# Exercise description:
Each record below is to be copied word for word, with pictures removed.

»»

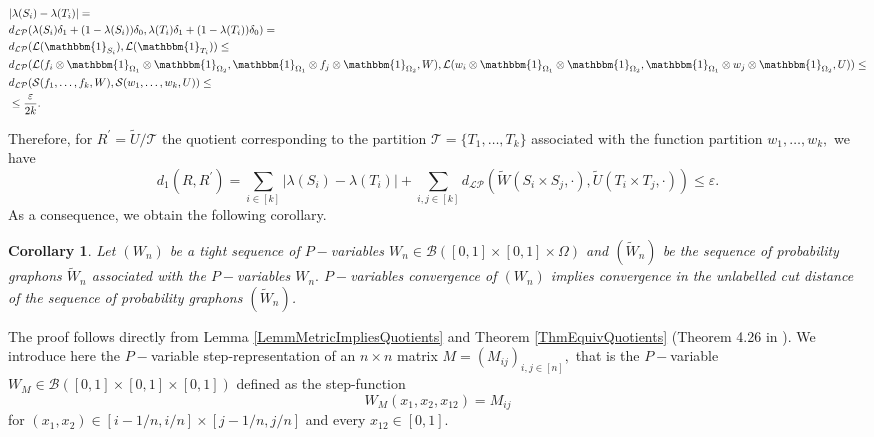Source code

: \documentclass[11pt]{article}
\newtheorem{corollary}{Corollary}[theorem]
\newcommand{\cB}{{\mathcal B}}  %
\newcommand{\cL}{{\mathcal L}}  %
\newcommand{\cT}{{\mathcal T}}  %
\begin{document}
$$\begin{aligned}
    &|\lambda(S_i)-\lambda(T_i)|=\\
    &d_{\mathcal{LP}}(\lambda(S_i)\delta_1+(1-\lambda(S_i))\delta_0,\lambda(T_i)\delta_1+(1-\lambda(T_i))\delta_0)=\\
  &d_{\mathcal{LP}}(\cL(\mathbbm{1}_{S_i}),\cL(\mathbbm{1}_{T_i}))\leq  \\
  &d_{\mathcal{LP}}(\mathcal{L}(f_i \otimes\mathbbm{1}_{\Omega_1} \otimes \mathbbm{1}_{\Omega_2},\mathbbm{1}_{\Omega_1}\otimes f_j \otimes\mathbbm{1}_{\Omega_2},W),\mathcal{L}(w_i \otimes\mathbbm{1}_{\Omega_1} \otimes \mathbbm{1}_{\Omega_2},\mathbbm{1}_{\Omega_1}\otimes w_j \otimes\mathbbm{1}_{\Omega_2},U))\leq\\
  &d_{\mathcal{LP}}(\mathcal{S}(f_1,\ldots,f_k,W),\mathcal{S}(w_1,\ldots,w_k,U))\leq \\
  &  \leq \frac{\varepsilon}{2k}.
\end{aligned}$$

Therefore, for $R^{\prime}=\widetilde U/\cT$ the quotient corresponding to the partition $\cT=\{T_1,\ldots, T_k\}$ associated with the  function partition $w_1,\ldots, w_k,$ we have $$d_1(R,R^{\prime})=\sum_{i\in[k]}|\lambda(S_i)-\lambda(T_i)|+\sum_{i,j\in [k]} d_{\mathcal{LP}}\left(\widetilde W(S_i\times S_j,\cdot),\widetilde U(T_i\times T_j,\cdot)\right)\leq \varepsilon. $$
\endproof
As a consequence, we obtain the following corollary.
\begin{corollary}
\label{CorMetricImpliesUnlbCutDist}
Let $(W_n)$ be a tight sequence of $P-$variables $W_n\in \cB([0,1]\times [0,1]\times \Omega) $ and $(\widetilde W_n)$ be the sequence of probability graphons $\widetilde W_n$ associated with the $P-$variables $W_n.$  $P-$variables convergence of $(W_n)$ implies convergence in the unlabelled cut distance of the sequence of probability graphons $(\widetilde W_n)$. 
\end{corollary}
\proof
The proof follows directly from Lemma \ref{LemmMetricImpliesQuotients} and Theorem \ref{ThmEquivQuotients} (Theorem 4.26 in \cite{zucal2024probabilitygraphonsrightconvergence}).
\endproof
We introduce here the $P-$variable step-representation of an $n\times n$ matrix $M=(M_{ij})_{i,j\in[n]},$ that is the $P-$variable $W_M\in \cB([0,1]\times [0,1]\times [0,1])$ defined as the step-function
\begin{equation}\label{Eq:P-setStepMatrix}
    W_M(x_1,x_2,x_{12})=M_{ij} 
\end{equation}
for $(x_1,x_2)\in [i-1/n,i/n] \times [j-1/n,j/n]$ and every $x_{12}\in [0,1].$
\end{document}
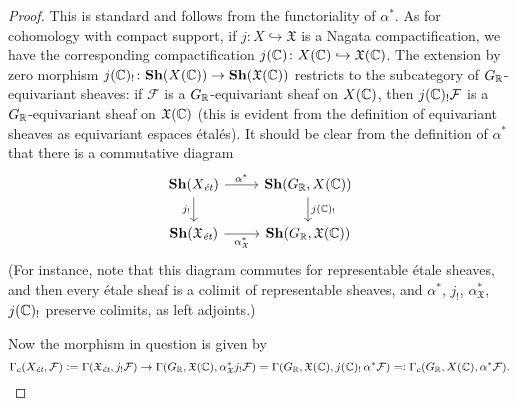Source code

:\documentclass{article}
\numberwithin{equation}{section}
\begin{document}
\begin{appendices}
\begin{proposition}
  \begin{proof}
    This is standard and follows from the functoriality of $\alpha^*$.
    As for cohomology with compact support, if
    $j\colon X \hookrightarrow \mathfrak{X}$ is a Nagata compactification,
    we have the corresponding compactification
    $j (\CC)\colon X (\CC) \hookrightarrow \mathfrak{X} (\CC)$. The extension by
    zero morphism
    $j (\CC)_!\colon \mathbf{Sh} (X (\CC)) \to \mathbf{Sh} (\mathfrak{X} (\CC))$
    restricts to the subcategory of $G_\RR$-equivariant sheaves:
    if $\mathcal{F}$ is a $G_\RR$-equivariant sheaf on $X (\CC)$, then
    $j (\CC)_!  \mathcal{F}$ is a $G_\RR$-equivariant sheaf on
    $\mathfrak{X} (\CC)$ (this is evident from the definition of equivariant
    sheaves as equivariant espaces étalés). It should be clear from the
    definition of $\alpha^*$ that there is a commutative diagram
    \[ \begin{tikzcd}
      \mathbf{Sh} (X_\et) \ar{r}{\alpha^*}\ar{d}[swap]{j_!} & \mathbf{Sh} (G_\RR, X (\CC)) \ar{d}{j (\CC)_!} \\
      \mathbf{Sh} (\mathfrak{X}_\et) \ar{r}[swap]{\alpha^*_\mathfrak{X}} & \mathbf{Sh} (G_\RR, \mathfrak{X} (\CC))
    \end{tikzcd} \]
    (For instance, note that this diagram commutes for representable étale
    sheaves, and then every étale sheaf is a colimit of representable sheaves,
    and $\alpha^*$, $j_!$, $\alpha^*_\mathfrak{X}$, $j (\CC)_!$ preserve
    colimits, as left adjoints.)

    Now the morphism in question is given by
    \[ \Gamma_c (X_\et, \mathcal{F}) \dfn \Gamma (\mathfrak{X}_\et, j_! \mathcal{F}) \to
    \Gamma (G_\RR, \mathfrak{X} (\CC), \alpha^*_\mathfrak{X} j_! \mathcal{F}) =
    \Gamma (G_\RR, \mathfrak{X} (\CC), j (\CC)_! \, \alpha^* \mathcal{F})
    \rdfn \Gamma_c (G_\RR, X (\CC), \alpha^* \mathcal{F}). \qedhere \]
  \end{proof}
\end{proposition}


\end{appendices}
\end{document}
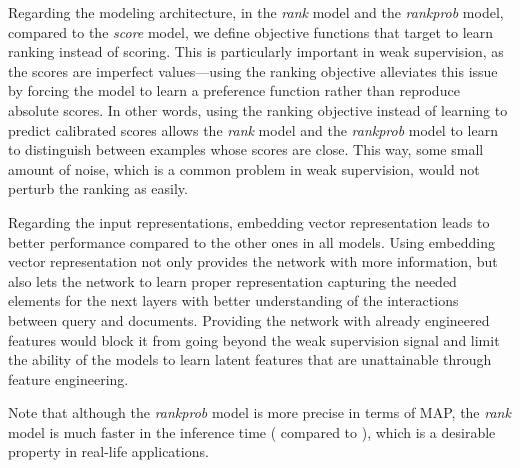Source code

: \documentclass[sigconf]{acmart}
\newcommand{\modelone}{\textit{score} model\xspace}
\newcommand{\modeltwo}{\textit{rank} model\xspace}
\newcommand{\modelthree}{\textit{rank\-prob} model\xspace}
\newcommand{\feedthree}{embedding vector representation\xspace}
\def\:{\hskip0pt} \newcommand{\mypar}[1]{\vspace*{-0.1ex}\medskip\noindent\textbf{#1}~}
\begin{document}
Regarding the modeling architecture, in the \modeltwo and the \modelthree, compared to the \modelone, we define objective functions that target to learn ranking instead of scoring. This is particularly important in weak supervision, as the scores are imperfect values\:---\:using the ranking objective alleviates this issue by forcing the model to learn a preference function rather than reproduce absolute scores.
In other words, using the ranking objective instead of learning to predict calibrated scores allows the \modeltwo and the \modelthree to learn to distinguish between examples whose scores are close. This way, some small amount of noise, which is a common problem in weak supervision, would not perturb the ranking as easily.

Regarding the input representations, \feedthree leads to better performance compared to the other ones in all models.
Using \feedthree not only provides the network with more information, but also lets the network to learn proper representation capturing the needed elements for the next layers with better understanding of the interactions between query and documents. 
Providing the network with already engineered features would block it from going beyond the weak supervision signal and limit the ability of the models to learn latent features that are unattainable through feature engineering. 

Note that although the \modelthree is more precise in terms of MAP, the \modeltwo is much faster in the inference time ( compared to ), which is a desirable property in real-life applications.
\end{document}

««

# Result:
Source code

: \documentclass[11pt]{article}
\newtheorem{corollary}{Corollary}[theorem]
\newcommand{\cB}{{\mathcal B}}  %
\newcommand{\cL}{{\mathcal L}}  %
\newcommand{\cT}{{\mathcal T}}  %
\begin{document}
$$\begin{aligned}
    &|\lambda(S_i)-\lambda(T_i)|=\\
    &d_{\mathcal{LP}}(\lambda(S_i)\delta_1+(1-\lambda(S_i))\delta_0,\lambda(T_i)\delta_1+(1-\lambda(T_i))\delta_0)=\\
  &d_{\mathcal{LP}}(\cL(\mathbbm{1}_{S_i}),\cL(\mathbbm{1}_{T_i}))\leq  \\
  &d_{\mathcal{LP}}(\mathcal{L}(f_i \otimes\mathbbm{1}_{\Omega_1} \otimes \mathbbm{1}_{\Omega_2},\mathbbm{1}_{\Omega_1}\otimes f_j \otimes\mathbbm{1}_{\Omega_2},W),\mathcal{L}(w_i \otimes\mathbbm{1}_{\Omega_1} \otimes \mathbbm{1}_{\Omega_2},\mathbbm{1}_{\Omega_1}\otimes w_j \otimes\mathbbm{1}_{\Omega_2},U))\leq\\
  &d_{\mathcal{LP}}(\mathcal{S}(f_1,\ldots,f_k,W),\mathcal{S}(w_1,\ldots,w_k,U))\leq \\
  &  \leq \frac{\varepsilon}{2k}.
\end{aligned}$$

Therefore, for $R^{\prime}=\widetilde U/\cT$ the quotient corresponding to the partition $\cT=\{T_1,\ldots, T_k\}$ associated with the  function partition $w_1,\ldots, w_k,$ we have $$d_1(R,R^{\prime})=\sum_{i\in[k]}|\lambda(S_i)-\lambda(T_i)|+\sum_{i,j\in [k]} d_{\mathcal{LP}}\left(\widetilde W(S_i\times S_j,\cdot),\widetilde U(T_i\times T_j,\cdot)\right)\leq \varepsilon. $$
\endproof
As a consequence, we obtain the following corollary.
\begin{corollary}
\label{CorMetricImpliesUnlbCutDist}
Let $(W_n)$ be a tight sequence of $P-$variables $W_n\in \cB([0,1]\times [0,1]\times \Omega) $ and $(\widetilde W_n)$ be the sequence of probability graphons $\widetilde W_n$ associated with the $P-$variables $W_n.$  $P-$variables convergence of $(W_n)$ implies convergence in the unlabelled cut distance of the sequence of probability graphons $(\widetilde W_n)$. 
\end{corollary}
\proof
The proof follows directly from Lemma \ref{LemmMetricImpliesQuotients} and Theorem \ref{ThmEquivQuotients} (Theorem 4.26 in \cite{zucal2024probabilitygraphonsrightconvergence}).
\endproof
We introduce here the $P-$variable step-representation of an $n\times n$ matrix $M=(M_{ij})_{i,j\in[n]},$ that is the $P-$variable $W_M\in \cB([0,1]\times [0,1]\times [0,1])$ defined as the step-function
\begin{equation}\label{Eq:P-setStepMatrix}
    W_M(x_1,x_2,x_{12})=M_{ij} 
\end{equation}
for $(x_1,x_2)\in [i-1/n,i/n] \times [j-1/n,j/n]$ and every $x_{12}\in [0,1].$
\end{document}
Source code

:\documentclass{article}
\numberwithin{equation}{section}
\begin{document}
\begin{appendices}
\begin{proposition}
  \begin{proof}
    This is standard and follows from the functoriality of $\alpha^*$.
    As for cohomology with compact support, if
    $j\colon X \hookrightarrow \mathfrak{X}$ is a Nagata compactification,
    we have the corresponding compactification
    $j (\CC)\colon X (\CC) \hookrightarrow \mathfrak{X} (\CC)$. The extension by
    zero morphism
    $j (\CC)_!\colon \mathbf{Sh} (X (\CC)) \to \mathbf{Sh} (\mathfrak{X} (\CC))$
    restricts to the subcategory of $G_\RR$-equivariant sheaves:
    if $\mathcal{F}$ is a $G_\RR$-equivariant sheaf on $X (\CC)$, then
    $j (\CC)_!  \mathcal{F}$ is a $G_\RR$-equivariant sheaf on
    $\mathfrak{X} (\CC)$ (this is evident from the definition of equivariant
    sheaves as equivariant espaces étalés). It should be clear from the
    definition of $\alpha^*$ that there is a commutative diagram
    \[ \begin{tikzcd}
      \mathbf{Sh} (X_\et) \ar{r}{\alpha^*}\ar{d}[swap]{j_!} & \mathbf{Sh} (G_\RR, X (\CC)) \ar{d}{j (\CC)_!} \\
      \mathbf{Sh} (\mathfrak{X}_\et) \ar{r}[swap]{\alpha^*_\mathfrak{X}} & \mathbf{Sh} (G_\RR, \mathfrak{X} (\CC))
    \end{tikzcd} \]
    (For instance, note that this diagram commutes for representable étale
    sheaves, and then every étale sheaf is a colimit of representable sheaves,
    and $\alpha^*$, $j_!$, $\alpha^*_\mathfrak{X}$, $j (\CC)_!$ preserve
    colimits, as left adjoints.)

    Now the morphism in question is given by
    \[ \Gamma_c (X_\et, \mathcal{F}) \dfn \Gamma (\mathfrak{X}_\et, j_! \mathcal{F}) \to
    \Gamma (G_\RR, \mathfrak{X} (\CC), \alpha^*_\mathfrak{X} j_! \mathcal{F}) =
    \Gamma (G_\RR, \mathfrak{X} (\CC), j (\CC)_! \, \alpha^* \mathcal{F})
    \rdfn \Gamma_c (G_\RR, X (\CC), \alpha^* \mathcal{F}). \qedhere \]
  \end{proof}
\end{proposition}


\end{appendices}
\end{document}
Source code

: \documentclass[sigconf]{acmart}
\newcommand{\modelone}{\textit{score} model\xspace}
\newcommand{\modeltwo}{\textit{rank} model\xspace}
\newcommand{\modelthree}{\textit{rank\-prob} model\xspace}
\newcommand{\feedthree}{embedding vector representation\xspace}
\def\:{\hskip0pt} \newcommand{\mypar}[1]{\vspace*{-0.1ex}\medskip\noindent\textbf{#1}~}
\begin{document}
Regarding the modeling architecture, in the \modeltwo and the \modelthree, compared to the \modelone, we define objective functions that target to learn ranking instead of scoring. This is particularly important in weak supervision, as the scores are imperfect values\:---\:using the ranking objective alleviates this issue by forcing the model to learn a preference function rather than reproduce absolute scores.
In other words, using the ranking objective instead of learning to predict calibrated scores allows the \modeltwo and the \modelthree to learn to distinguish between examples whose scores are close. This way, some small amount of noise, which is a common problem in weak supervision, would not perturb the ranking as easily.

Regarding the input representations, \feedthree leads to better performance compared to the other ones in all models.
Using \feedthree not only provides the network with more information, but also lets the network to learn proper representation capturing the needed elements for the next layers with better understanding of the interactions between query and documents. 
Providing the network with already engineered features would block it from going beyond the weak supervision signal and limit the ability of the models to learn latent features that are unattainable through feature engineering. 

Note that although the \modelthree is more precise in terms of MAP, the \modeltwo is much faster in the inference time ( compared to ), which is a desirable property in real-life applications.
\end{document}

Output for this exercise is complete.